= Beginning of Section =
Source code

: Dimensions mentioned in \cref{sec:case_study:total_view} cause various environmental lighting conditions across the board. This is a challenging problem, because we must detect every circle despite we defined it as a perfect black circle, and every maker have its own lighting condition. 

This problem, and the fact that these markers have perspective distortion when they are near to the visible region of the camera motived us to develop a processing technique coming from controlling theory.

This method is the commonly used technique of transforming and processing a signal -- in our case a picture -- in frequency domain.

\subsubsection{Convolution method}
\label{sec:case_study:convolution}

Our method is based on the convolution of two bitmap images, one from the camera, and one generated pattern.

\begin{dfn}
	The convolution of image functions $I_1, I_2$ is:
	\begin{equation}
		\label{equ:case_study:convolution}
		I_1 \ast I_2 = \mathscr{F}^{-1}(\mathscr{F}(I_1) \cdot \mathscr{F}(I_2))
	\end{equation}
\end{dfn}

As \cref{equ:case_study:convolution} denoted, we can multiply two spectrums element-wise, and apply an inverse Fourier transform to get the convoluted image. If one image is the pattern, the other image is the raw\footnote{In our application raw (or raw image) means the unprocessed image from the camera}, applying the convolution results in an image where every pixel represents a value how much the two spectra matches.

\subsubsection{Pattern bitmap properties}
= End of Section =
* _Aim of the exercise_: An exact repeat of the lines from the one containing "The convolution of image" through the final line above, both included, is the whole answer.

* _Result_:
	The convolution of image functions $I_1, I_2$ is:
	\begin{equation}
		\label{equ:case_study:convolution}
		I_1 \ast I_2 = \mathscr{F}^{-1}(\mathscr{F}(I_1) \cdot \mathscr{F}(I_2))
	\end{equation}
\end{dfn}

As \cref{equ:case_study:convolution} denoted, we can multiply two spectrums element-wise, and apply an inverse Fourier transform to get the convoluted image. If one image is the pattern, the other image is the raw\footnote{In our application raw (or raw image) means the unprocessed image from the camera}, applying the convolution results in an image where every pixel represents a value how much the two spectra matches.

\subsubsection{Pattern bitmap properties}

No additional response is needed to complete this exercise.